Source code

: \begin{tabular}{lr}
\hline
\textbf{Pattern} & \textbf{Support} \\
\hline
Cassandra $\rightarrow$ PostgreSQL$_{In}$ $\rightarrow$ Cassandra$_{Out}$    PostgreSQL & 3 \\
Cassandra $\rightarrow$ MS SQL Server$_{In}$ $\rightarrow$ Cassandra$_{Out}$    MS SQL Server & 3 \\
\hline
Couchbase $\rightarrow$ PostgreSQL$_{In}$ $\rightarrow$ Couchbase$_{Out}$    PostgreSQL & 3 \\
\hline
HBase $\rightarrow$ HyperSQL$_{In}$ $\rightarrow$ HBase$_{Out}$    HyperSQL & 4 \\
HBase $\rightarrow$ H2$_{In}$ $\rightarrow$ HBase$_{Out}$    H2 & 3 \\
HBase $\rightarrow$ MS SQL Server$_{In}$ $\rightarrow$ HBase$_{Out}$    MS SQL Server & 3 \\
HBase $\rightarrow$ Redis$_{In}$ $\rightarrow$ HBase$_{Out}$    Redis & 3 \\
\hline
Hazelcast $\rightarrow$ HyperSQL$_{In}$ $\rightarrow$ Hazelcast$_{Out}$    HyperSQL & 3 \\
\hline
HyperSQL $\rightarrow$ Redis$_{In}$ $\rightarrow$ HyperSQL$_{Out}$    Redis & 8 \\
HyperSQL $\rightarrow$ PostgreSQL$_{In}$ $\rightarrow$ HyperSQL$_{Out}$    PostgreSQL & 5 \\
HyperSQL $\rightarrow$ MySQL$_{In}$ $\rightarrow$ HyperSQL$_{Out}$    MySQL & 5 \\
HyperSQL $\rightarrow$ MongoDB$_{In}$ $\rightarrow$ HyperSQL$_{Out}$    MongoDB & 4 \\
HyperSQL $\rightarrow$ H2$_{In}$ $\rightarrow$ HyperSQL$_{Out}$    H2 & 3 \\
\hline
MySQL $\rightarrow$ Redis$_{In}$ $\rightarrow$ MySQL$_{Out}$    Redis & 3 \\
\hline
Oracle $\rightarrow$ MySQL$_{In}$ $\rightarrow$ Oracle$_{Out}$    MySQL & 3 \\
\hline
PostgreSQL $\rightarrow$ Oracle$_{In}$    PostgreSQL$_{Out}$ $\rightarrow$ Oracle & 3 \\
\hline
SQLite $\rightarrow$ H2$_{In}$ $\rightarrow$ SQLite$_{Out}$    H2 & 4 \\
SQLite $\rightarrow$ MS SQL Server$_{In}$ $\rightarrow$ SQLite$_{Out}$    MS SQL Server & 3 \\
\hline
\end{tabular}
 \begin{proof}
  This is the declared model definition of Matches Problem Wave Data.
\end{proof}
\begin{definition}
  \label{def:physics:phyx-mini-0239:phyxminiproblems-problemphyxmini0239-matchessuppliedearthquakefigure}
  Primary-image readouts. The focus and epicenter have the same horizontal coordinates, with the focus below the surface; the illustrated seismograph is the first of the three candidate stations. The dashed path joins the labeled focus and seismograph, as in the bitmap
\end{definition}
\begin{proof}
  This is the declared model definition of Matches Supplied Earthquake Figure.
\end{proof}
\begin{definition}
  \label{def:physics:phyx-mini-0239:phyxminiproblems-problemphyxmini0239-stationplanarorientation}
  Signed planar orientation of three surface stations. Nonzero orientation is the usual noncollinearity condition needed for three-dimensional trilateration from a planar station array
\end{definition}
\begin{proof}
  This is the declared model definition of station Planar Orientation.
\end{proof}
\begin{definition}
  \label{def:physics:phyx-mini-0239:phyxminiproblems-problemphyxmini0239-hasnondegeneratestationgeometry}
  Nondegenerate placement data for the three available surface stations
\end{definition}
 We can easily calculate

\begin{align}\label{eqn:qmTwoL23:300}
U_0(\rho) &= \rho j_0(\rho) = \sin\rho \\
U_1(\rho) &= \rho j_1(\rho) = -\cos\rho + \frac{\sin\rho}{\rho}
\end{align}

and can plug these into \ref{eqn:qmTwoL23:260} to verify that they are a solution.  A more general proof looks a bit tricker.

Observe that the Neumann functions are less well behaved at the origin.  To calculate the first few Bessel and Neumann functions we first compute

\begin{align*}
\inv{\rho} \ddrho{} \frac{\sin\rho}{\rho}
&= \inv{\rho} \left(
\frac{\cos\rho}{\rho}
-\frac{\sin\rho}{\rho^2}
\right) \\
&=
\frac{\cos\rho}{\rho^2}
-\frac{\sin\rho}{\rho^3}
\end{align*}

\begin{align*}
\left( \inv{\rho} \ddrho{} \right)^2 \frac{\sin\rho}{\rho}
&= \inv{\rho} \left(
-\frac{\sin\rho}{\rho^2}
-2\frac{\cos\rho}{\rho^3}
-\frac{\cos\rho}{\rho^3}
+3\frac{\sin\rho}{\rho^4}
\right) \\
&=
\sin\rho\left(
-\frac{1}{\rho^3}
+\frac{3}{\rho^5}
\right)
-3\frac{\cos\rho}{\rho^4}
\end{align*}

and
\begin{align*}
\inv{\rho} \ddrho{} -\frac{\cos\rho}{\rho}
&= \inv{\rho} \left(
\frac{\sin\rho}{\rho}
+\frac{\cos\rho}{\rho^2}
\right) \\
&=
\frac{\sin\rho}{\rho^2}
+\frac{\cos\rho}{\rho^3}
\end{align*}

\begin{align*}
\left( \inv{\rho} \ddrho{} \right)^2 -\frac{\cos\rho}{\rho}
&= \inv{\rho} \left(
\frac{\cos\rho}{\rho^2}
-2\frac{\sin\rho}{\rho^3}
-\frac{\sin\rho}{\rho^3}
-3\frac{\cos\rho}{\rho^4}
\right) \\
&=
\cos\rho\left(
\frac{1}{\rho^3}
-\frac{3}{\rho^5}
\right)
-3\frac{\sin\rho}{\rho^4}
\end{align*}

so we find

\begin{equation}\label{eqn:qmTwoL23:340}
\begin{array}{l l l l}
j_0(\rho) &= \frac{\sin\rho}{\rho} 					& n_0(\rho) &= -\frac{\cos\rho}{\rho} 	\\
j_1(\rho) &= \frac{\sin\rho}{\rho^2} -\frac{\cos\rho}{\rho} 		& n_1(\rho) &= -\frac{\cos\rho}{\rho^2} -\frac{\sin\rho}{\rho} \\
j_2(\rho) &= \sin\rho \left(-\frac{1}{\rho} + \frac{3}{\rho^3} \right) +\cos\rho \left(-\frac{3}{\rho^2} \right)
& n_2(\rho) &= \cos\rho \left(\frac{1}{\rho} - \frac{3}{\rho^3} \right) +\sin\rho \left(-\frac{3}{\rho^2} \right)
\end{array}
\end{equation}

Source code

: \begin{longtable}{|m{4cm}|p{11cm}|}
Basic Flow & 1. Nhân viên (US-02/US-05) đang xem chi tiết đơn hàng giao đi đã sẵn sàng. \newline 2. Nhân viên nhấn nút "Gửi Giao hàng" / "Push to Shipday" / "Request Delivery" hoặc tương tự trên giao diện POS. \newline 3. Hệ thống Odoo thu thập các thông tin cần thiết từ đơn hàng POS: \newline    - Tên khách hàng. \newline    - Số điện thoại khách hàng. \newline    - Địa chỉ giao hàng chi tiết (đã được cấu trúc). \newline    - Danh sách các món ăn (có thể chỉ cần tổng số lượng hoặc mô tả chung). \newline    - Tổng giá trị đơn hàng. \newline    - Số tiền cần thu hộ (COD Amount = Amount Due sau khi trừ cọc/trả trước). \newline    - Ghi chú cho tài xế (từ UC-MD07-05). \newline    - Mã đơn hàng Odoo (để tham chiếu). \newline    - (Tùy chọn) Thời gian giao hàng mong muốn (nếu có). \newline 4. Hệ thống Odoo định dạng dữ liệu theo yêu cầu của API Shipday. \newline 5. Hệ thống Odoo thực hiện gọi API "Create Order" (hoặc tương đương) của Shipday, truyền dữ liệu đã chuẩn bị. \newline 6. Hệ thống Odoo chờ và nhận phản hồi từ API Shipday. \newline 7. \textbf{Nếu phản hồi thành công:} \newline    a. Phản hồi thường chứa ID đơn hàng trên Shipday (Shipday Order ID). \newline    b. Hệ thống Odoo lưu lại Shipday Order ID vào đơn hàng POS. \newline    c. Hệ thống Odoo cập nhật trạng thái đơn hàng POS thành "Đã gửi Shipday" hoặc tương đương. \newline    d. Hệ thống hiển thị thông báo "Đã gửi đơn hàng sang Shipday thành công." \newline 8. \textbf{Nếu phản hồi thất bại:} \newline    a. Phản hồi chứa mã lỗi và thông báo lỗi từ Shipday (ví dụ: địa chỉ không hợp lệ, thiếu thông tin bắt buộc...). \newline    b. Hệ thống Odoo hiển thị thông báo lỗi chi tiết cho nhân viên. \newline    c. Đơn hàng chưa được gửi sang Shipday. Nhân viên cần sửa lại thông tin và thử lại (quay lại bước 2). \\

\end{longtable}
........
▶ _Assignment_: Search the data above for the string "mini" and report each line that holds it.

▶ _Answer space_:
  \label{def:physics:phyx-mini-0239:phyxminiproblems-problemphyxmini0239-matchessuppliedearthquakefigure}
  \label{def:physics:phyx-mini-0239:phyxminiproblems-problemphyxmini0239-stationplanarorientation}
  \label{def:physics:phyx-mini-0239:phyxminiproblems-problemphyxmini0239-hasnondegeneratestationgeometry}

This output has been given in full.